====== EXCERPTED DATA ======

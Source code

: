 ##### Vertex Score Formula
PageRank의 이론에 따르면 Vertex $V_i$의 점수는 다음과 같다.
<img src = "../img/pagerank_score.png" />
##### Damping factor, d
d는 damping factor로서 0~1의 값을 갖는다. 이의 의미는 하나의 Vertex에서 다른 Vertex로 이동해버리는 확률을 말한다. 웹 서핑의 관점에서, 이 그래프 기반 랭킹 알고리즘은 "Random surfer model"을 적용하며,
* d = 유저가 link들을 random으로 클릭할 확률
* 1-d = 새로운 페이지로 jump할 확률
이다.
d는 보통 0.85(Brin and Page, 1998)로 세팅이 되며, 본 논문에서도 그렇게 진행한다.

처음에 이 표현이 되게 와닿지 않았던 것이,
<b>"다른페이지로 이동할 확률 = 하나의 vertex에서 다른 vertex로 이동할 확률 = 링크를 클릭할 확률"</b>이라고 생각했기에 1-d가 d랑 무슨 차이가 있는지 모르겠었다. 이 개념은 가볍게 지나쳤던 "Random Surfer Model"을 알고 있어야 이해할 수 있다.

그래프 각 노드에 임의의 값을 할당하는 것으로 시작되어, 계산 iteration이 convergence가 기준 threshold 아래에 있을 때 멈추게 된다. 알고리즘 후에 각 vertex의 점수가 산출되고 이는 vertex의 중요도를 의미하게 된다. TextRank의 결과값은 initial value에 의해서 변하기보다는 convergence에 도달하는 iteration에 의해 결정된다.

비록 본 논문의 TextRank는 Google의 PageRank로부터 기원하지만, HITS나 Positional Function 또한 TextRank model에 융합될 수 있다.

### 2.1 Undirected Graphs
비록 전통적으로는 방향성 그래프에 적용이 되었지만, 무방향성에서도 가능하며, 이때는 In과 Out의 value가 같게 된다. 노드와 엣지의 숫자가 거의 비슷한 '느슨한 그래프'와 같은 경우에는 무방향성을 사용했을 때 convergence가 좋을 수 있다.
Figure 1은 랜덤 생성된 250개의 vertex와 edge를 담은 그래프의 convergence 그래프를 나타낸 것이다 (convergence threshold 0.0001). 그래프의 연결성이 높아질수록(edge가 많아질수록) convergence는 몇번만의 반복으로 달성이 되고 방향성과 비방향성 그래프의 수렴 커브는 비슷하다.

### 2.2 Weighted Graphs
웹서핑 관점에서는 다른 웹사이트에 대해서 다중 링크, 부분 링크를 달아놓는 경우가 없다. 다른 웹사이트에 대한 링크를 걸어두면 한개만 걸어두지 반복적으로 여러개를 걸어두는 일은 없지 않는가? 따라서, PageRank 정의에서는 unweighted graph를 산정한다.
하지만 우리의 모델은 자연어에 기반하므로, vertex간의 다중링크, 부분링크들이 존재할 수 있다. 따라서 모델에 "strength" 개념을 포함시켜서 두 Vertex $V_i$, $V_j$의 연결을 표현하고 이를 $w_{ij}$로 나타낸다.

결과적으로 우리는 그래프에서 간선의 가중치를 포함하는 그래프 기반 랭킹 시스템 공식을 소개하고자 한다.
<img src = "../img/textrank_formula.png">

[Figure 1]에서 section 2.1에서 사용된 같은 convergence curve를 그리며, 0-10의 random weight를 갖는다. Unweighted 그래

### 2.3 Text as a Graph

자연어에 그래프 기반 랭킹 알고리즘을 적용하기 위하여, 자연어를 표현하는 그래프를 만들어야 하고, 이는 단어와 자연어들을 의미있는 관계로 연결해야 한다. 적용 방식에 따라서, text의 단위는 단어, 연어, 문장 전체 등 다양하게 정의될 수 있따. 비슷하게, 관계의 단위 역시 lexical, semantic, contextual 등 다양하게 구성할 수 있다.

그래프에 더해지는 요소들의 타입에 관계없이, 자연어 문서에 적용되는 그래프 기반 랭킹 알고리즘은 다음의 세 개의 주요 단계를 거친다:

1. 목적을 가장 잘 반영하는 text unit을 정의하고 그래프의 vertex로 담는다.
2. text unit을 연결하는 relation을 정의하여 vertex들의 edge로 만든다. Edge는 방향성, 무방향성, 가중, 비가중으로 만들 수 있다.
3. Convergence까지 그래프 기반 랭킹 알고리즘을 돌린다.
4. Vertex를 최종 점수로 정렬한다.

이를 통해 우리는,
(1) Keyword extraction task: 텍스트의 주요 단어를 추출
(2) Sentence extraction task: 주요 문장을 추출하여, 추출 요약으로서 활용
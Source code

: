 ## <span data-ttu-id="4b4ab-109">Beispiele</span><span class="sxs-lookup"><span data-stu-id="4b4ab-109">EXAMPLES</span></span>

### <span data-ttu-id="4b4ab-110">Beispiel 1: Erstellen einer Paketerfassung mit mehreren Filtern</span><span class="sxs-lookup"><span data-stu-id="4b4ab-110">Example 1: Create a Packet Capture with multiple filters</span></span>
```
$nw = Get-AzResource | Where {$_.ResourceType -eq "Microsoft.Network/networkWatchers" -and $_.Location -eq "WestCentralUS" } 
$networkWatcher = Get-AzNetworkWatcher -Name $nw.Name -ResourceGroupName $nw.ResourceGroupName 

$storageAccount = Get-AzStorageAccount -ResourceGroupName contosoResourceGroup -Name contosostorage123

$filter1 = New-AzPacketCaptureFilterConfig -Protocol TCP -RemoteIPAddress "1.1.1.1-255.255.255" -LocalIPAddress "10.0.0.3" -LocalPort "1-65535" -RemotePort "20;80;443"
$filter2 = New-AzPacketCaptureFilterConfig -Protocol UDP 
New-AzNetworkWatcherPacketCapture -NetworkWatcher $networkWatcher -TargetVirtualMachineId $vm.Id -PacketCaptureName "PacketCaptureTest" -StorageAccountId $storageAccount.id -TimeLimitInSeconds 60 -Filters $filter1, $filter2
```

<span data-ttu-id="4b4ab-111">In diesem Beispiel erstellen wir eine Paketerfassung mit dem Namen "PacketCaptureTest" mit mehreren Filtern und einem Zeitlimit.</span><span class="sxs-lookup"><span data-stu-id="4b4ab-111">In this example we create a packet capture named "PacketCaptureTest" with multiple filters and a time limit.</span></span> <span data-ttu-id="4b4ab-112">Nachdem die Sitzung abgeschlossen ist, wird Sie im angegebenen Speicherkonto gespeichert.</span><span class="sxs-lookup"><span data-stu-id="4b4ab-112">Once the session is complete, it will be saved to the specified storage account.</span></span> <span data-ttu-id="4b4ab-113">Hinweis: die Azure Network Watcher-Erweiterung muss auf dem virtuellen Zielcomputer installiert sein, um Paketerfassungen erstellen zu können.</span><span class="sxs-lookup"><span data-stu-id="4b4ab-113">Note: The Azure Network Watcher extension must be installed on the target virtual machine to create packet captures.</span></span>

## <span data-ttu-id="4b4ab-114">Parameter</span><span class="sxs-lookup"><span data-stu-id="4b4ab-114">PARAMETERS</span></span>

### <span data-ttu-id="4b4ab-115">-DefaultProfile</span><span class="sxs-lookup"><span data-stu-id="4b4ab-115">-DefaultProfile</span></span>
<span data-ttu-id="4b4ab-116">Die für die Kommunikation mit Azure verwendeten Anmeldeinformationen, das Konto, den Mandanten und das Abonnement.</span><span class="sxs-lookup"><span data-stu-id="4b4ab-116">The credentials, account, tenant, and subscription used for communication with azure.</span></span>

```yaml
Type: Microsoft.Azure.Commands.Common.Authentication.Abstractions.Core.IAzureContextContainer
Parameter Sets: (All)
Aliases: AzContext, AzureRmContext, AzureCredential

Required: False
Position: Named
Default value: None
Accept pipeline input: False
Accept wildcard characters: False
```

======

From the entries above, extract only the lines running from the one containing "처음에 이 표현이 되게" through the one containing "### 2.3 Text as a Graph", inclusive.

처음에 이 표현이 되게 와닿지 않았던 것이,
<b>"다른페이지로 이동할 확률 = 하나의 vertex에서 다른 vertex로 이동할 확률 = 링크를 클릭할 확률"</b>이라고 생각했기에 1-d가 d랑 무슨 차이가 있는지 모르겠었다. 이 개념은 가볍게 지나쳤던 "Random Surfer Model"을 알고 있어야 이해할 수 있다.

그래프 각 노드에 임의의 값을 할당하는 것으로 시작되어, 계산 iteration이 convergence가 기준 threshold 아래에 있을 때 멈추게 된다. 알고리즘 후에 각 vertex의 점수가 산출되고 이는 vertex의 중요도를 의미하게 된다. TextRank의 결과값은 initial value에 의해서 변하기보다는 convergence에 도달하는 iteration에 의해 결정된다.

비록 본 논문의 TextRank는 Google의 PageRank로부터 기원하지만, HITS나 Positional Function 또한 TextRank model에 융합될 수 있다.

### 2.1 Undirected Graphs
비록 전통적으로는 방향성 그래프에 적용이 되었지만, 무방향성에서도 가능하며, 이때는 In과 Out의 value가 같게 된다. 노드와 엣지의 숫자가 거의 비슷한 '느슨한 그래프'와 같은 경우에는 무방향성을 사용했을 때 convergence가 좋을 수 있다.
Figure 1은 랜덤 생성된 250개의 vertex와 edge를 담은 그래프의 convergence 그래프를 나타낸 것이다 (convergence threshold 0.0001). 그래프의 연결성이 높아질수록(edge가 많아질수록) convergence는 몇번만의 반복으로 달성이 되고 방향성과 비방향성 그래프의 수렴 커브는 비슷하다.

### 2.2 Weighted Graphs
웹서핑 관점에서는 다른 웹사이트에 대해서 다중 링크, 부분 링크를 달아놓는 경우가 없다. 다른 웹사이트에 대한 링크를 걸어두면 한개만 걸어두지 반복적으로 여러개를 걸어두는 일은 없지 않는가? 따라서, PageRank 정의에서는 unweighted graph를 산정한다.
하지만 우리의 모델은 자연어에 기반하므로, vertex간의 다중링크, 부분링크들이 존재할 수 있다. 따라서 모델에 "strength" 개념을 포함시켜서 두 Vertex $V_i$, $V_j$의 연결을 표현하고 이를 $w_{ij}$로 나타낸다.

결과적으로 우리는 그래프에서 간선의 가중치를 포함하는 그래프 기반 랭킹 시스템 공식을 소개하고자 한다.
<img src = "../img/textrank_formula.png">

[Figure 1]에서 section 2.1에서 사용된 같은 convergence curve를 그리며, 0-10의 random weight를 갖는다. Unweighted 그래

### 2.3 Text as a Graph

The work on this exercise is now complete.